BEGIN Records shown

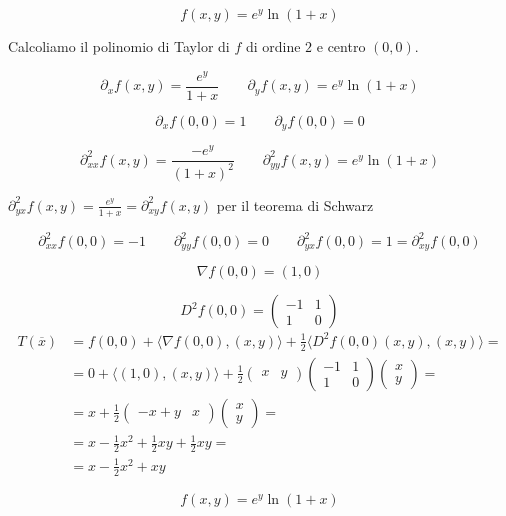 \begin{exbar}
\begin{example}
	$$f(x,y)=e^y\ln(1+x)$$
	
	Calcoliamo il polinomio di Taylor di $f$ di ordine $2$ e centro $(0,0)$.
	
	$$\partial_xf(x,y)=\frac{e^y}{1+x} \qquad \partial_y f(x,y) =e^y \ln(1+x)$$
	
	$$\partial_xf(0,0)=1 \qquad \partial_y f(0,0)=0$$
	
	$$\partial_{xx}^2f(x,y)=\frac{-e^y}{(1+x)^2} \qquad \partial_{yy}^2f(x,y)=e^y\ln(1+x)$$
	
	{\centering $\partial_{yx}^2 f(x,y)=\frac{e^y}{1+x}=\partial_{xy}^2f(x,y)$ per il teorema di Schwarz \par}
	
	$$\partial_{xx}^2f(0,0)=-1 \qquad \partial_{yy}^2f(0,0)=0 \qquad \partial_{yx}^2f(0,0)=1=\partial_{xy}^2f(0,0)$$
	
	$$\nabla f(0,0)=(1,0)$$
	
	$$D^2f(0,0)=
	\begin{pmatrix}
		-1&1
		\\
		1&0
	\end{pmatrix}$$
	\begin{align*} 
		T(\overline{x})&=f(0,0)+\langle\nabla f(0,0),(x,y) \rangle + \frac{1}{2}\langle D^2f(0,0)(x,y),(x,y) \rangle=
		\\
		&=0+\langle (1,0),(x,y) \rangle + \frac{1}{2}
		\begin{pmatrix}
			x&y
		\end{pmatrix}\begin{pmatrix}
			-1& 1\\
			1 &0
		\end{pmatrix} \begin{pmatrix}
			x\\
			y
		\end{pmatrix}=
		\\
		&=x+\frac{1}{2}
		\begin{pmatrix}
			-x+y & x
		\end{pmatrix}\begin{pmatrix}
			x\\
			y
		\end{pmatrix}=
		\\
		&=x-\frac{1}{2}x^2+\frac{1}{2}xy+\frac{1}{2}xy=
		\\
		&=x-\frac{1}{2}x^2+xy
	\end{align*}
	
	$$f(x,y)=e^y\ln(1+x)$$
	

\end{example}
\end{exbar}

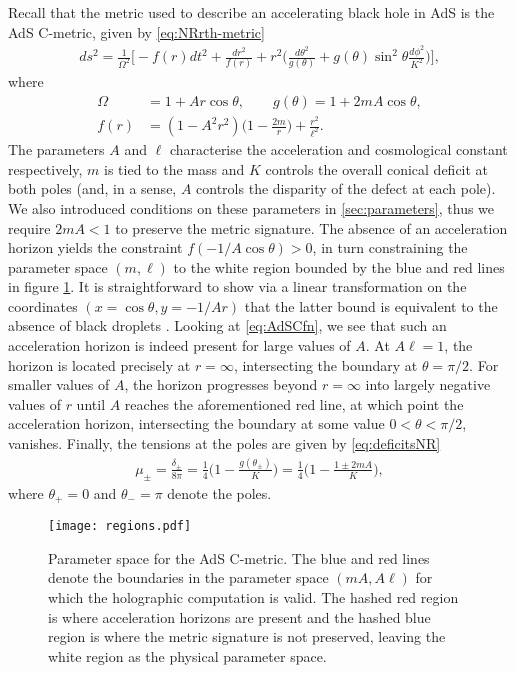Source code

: \documentclass[
twoside,
openright,
frontopenright,
]{dmathesis}
\newcommand{\nn}{\nonumber}
\begin{document}
Recall that the metric used to describe an accelerating black hole in AdS is the
AdS C-metric, given by \eqref{eq:NRrth-metric}
\begin{align}\label{AdSC}
ds^2=\frac{1}{\Omega^2}\bigg[ -f(r)dt^2+\frac{dr^2}{f(r)}
+r^2\Big(\frac{d\theta^2}{g(\theta)}
+g(\theta)\sin^2\theta\frac{d\phi^2}{K^2}\Big)\bigg],
\end{align}
where
\begin{align}
  \label{eq:AdSCfn}
\Omega&=1+Ar\cos\theta, \qquad  g(\theta)= 1+2mA\cos\theta, \nn\\
f(r)&=(1-A^2r^2)\bigg(1-\frac{2m}{r}\bigg)+\frac{r^2}{\ell^2}.
\end{align}
The parameters $A$ and $\ell$ characterise the acceleration and cosmological
constant respectively, $m$ is tied to the mass and $K$ controls the overall
conical deficit at both poles (and, in a sense, $A$ controls the disparity of
the defect at each pole). We also introduced conditions on these parameters in
\cref{sec:parameters}, thus we require $2mA<1$ to preserve the metric
signature. The absence of an acceleration horizon yields the constraint
$f(-1/A\cos\theta) > 0$, in turn constraining the parameter space $(m,\ell)$ to
the white region bounded by the blue and red lines in figure \ref{fig:f1}. It is
straightforward to show via a linear transformation \cite{Hong:2003gx} on the
coordinates $(x=\cos\theta,y=-1/Ar)$ that the latter bound is equivalent to the
absence of black droplets \cite{Hubeny:2009kz}. Looking at \cref{eq:AdSCfn}, we
see that such an acceleration horizon is indeed present for large values of
$A$. At $A\ell=1$, the horizon is located precisely at $r=\infty$, intersecting
the boundary at $\theta=\pi/2$. For smaller values of $A$, the horizon
progresses beyond $r=\infty$ into largely negative values of $r$ until $A$
reaches the aforementioned red line, at which point the acceleration horizon,
intersecting the boundary at some value $0<\theta<\pi/2$, vanishes. Finally, the
tensions at the poles are given by \eqref{eq:deficitsNR}
\begin{align}
\label{mueq}
\mu_{\pm}=\frac{\delta_\pm}{8\pi}
=\frac{1}{4}\Big(1-\frac{g(\theta_\pm)}{K}%
\Big)=\frac{1}{4}\Big(1-\frac{1\pm 2mA}{K}\Big),
\end{align}
where $\theta_+=0$ and $\theta_-=\pi$ denote the poles.
\begin{figure}
\centering
\texttt{[image: regions.pdf]}
\caption{Parameter space for the AdS C-metric. The blue and red lines denote the
  boundaries in the parameter space $(mA,A\ell)$ for which the holographic
  computation is valid.  The hashed red region is where acceleration horizons
  are present and the hashed blue region is where the metric signature is not
  preserved, leaving the white region as the physical parameter space.}
\label{fig:f1}
\end{figure}
\end{document}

END Records shown

**What the exercise asks**
Retype every entry word for word, but do not carry over the pictures.

**Task response**
 \begin{exbar}
\begin{example}
	$$f(x,y)=e^y\ln(1+x)$$
	
	Calcoliamo il polinomio di Taylor di $f$ di ordine $2$ e centro $(0,0)$.
	
	$$\partial_xf(x,y)=\frac{e^y}{1+x} \qquad \partial_y f(x,y) =e^y \ln(1+x)$$
	
	$$\partial_xf(0,0)=1 \qquad \partial_y f(0,0)=0$$
	
	$$\partial_{xx}^2f(x,y)=\frac{-e^y}{(1+x)^2} \qquad \partial_{yy}^2f(x,y)=e^y\ln(1+x)$$
	
	{\centering $\partial_{yx}^2 f(x,y)=\frac{e^y}{1+x}=\partial_{xy}^2f(x,y)$ per il teorema di Schwarz \par}
	
	$$\partial_{xx}^2f(0,0)=-1 \qquad \partial_{yy}^2f(0,0)=0 \qquad \partial_{yx}^2f(0,0)=1=\partial_{xy}^2f(0,0)$$
	
	$$\nabla f(0,0)=(1,0)$$
	
	$$D^2f(0,0)=
	\begin{pmatrix}
		-1&1
		\\
		1&0
	\end{pmatrix}$$
	\begin{align*} 
		T(\overline{x})&=f(0,0)+\langle\nabla f(0,0),(x,y) \rangle + \frac{1}{2}\langle D^2f(0,0)(x,y),(x,y) \rangle=
		\\
		&=0+\langle (1,0),(x,y) \rangle + \frac{1}{2}
		\begin{pmatrix}
			x&y
		\end{pmatrix}\begin{pmatrix}
			-1& 1\\
			1 &0
		\end{pmatrix} \begin{pmatrix}
			x\\
			y
		\end{pmatrix}=
		\\
		&=x+\frac{1}{2}
		\begin{pmatrix}
			-x+y & x
		\end{pmatrix}\begin{pmatrix}
			x\\
			y
		\end{pmatrix}=
		\\
		&=x-\frac{1}{2}x^2+\frac{1}{2}xy+\frac{1}{2}xy=
		\\
		&=x-\frac{1}{2}x^2+xy
	\end{align*}
	
	$$f(x,y)=e^y\ln(1+x)$$
	

\end{example}
\end{exbar}

Source code

: \documentclass[
twoside,
openright,
frontopenright,
]{dmathesis}
\newcommand{\nn}{\nonumber}
\begin{document}
Recall that the metric used to describe an accelerating black hole in AdS is the
AdS C-metric, given by \eqref{eq:NRrth-metric}
\begin{align}\label{AdSC}
ds^2=\frac{1}{\Omega^2}\bigg[ -f(r)dt^2+\frac{dr^2}{f(r)}
+r^2\Big(\frac{d\theta^2}{g(\theta)}
+g(\theta)\sin^2\theta\frac{d\phi^2}{K^2}\Big)\bigg],
\end{align}
where
\begin{align}
  \label{eq:AdSCfn}
\Omega&=1+Ar\cos\theta, \qquad  g(\theta)= 1+2mA\cos\theta, \nn\\
f(r)&=(1-A^2r^2)\bigg(1-\frac{2m}{r}\bigg)+\frac{r^2}{\ell^2}.
\end{align}
The parameters $A$ and $\ell$ characterise the acceleration and cosmological
constant respectively, $m$ is tied to the mass and $K$ controls the overall
conical deficit at both poles (and, in a sense, $A$ controls the disparity of
the defect at each pole). We also introduced conditions on these parameters in
\cref{sec:parameters}, thus we require $2mA<1$ to preserve the metric
signature. The absence of an acceleration horizon yields the constraint
$f(-1/A\cos\theta) > 0$, in turn constraining the parameter space $(m,\ell)$ to
the white region bounded by the blue and red lines in figure \ref{fig:f1}. It is
straightforward to show via a linear transformation \cite{Hong:2003gx} on the
coordinates $(x=\cos\theta,y=-1/Ar)$ that the latter bound is equivalent to the
absence of black droplets \cite{Hubeny:2009kz}. Looking at \cref{eq:AdSCfn}, we
see that such an acceleration horizon is indeed present for large values of
$A$. At $A\ell=1$, the horizon is located precisely at $r=\infty$, intersecting
the boundary at $\theta=\pi/2$. For smaller values of $A$, the horizon
progresses beyond $r=\infty$ into largely negative values of $r$ until $A$
reaches the aforementioned red line, at which point the acceleration horizon,
intersecting the boundary at some value $0<\theta<\pi/2$, vanishes. Finally, the
tensions at the poles are given by \eqref{eq:deficitsNR}
\begin{align}
\label{mueq}
\mu_{\pm}=\frac{\delta_\pm}{8\pi}
=\frac{1}{4}\Big(1-\frac{g(\theta_\pm)}{K}%
\Big)=\frac{1}{4}\Big(1-\frac{1\pm 2mA}{K}\Big),
\end{align}
where $\theta_+=0$ and $\theta_-=\pi$ denote the poles.
\begin{figure}
\centering
\texttt{[image: regions.pdf]}
\caption{Parameter space for the AdS C-metric. The blue and red lines denote the
  boundaries in the parameter space $(mA,A\ell)$ for which the holographic
  computation is valid.  The hashed red region is where acceleration horizons
  are present and the hashed blue region is where the metric signature is not
  preserved, leaving the white region as the physical parameter space.}
\label{fig:f1}
\end{figure}
\end{document}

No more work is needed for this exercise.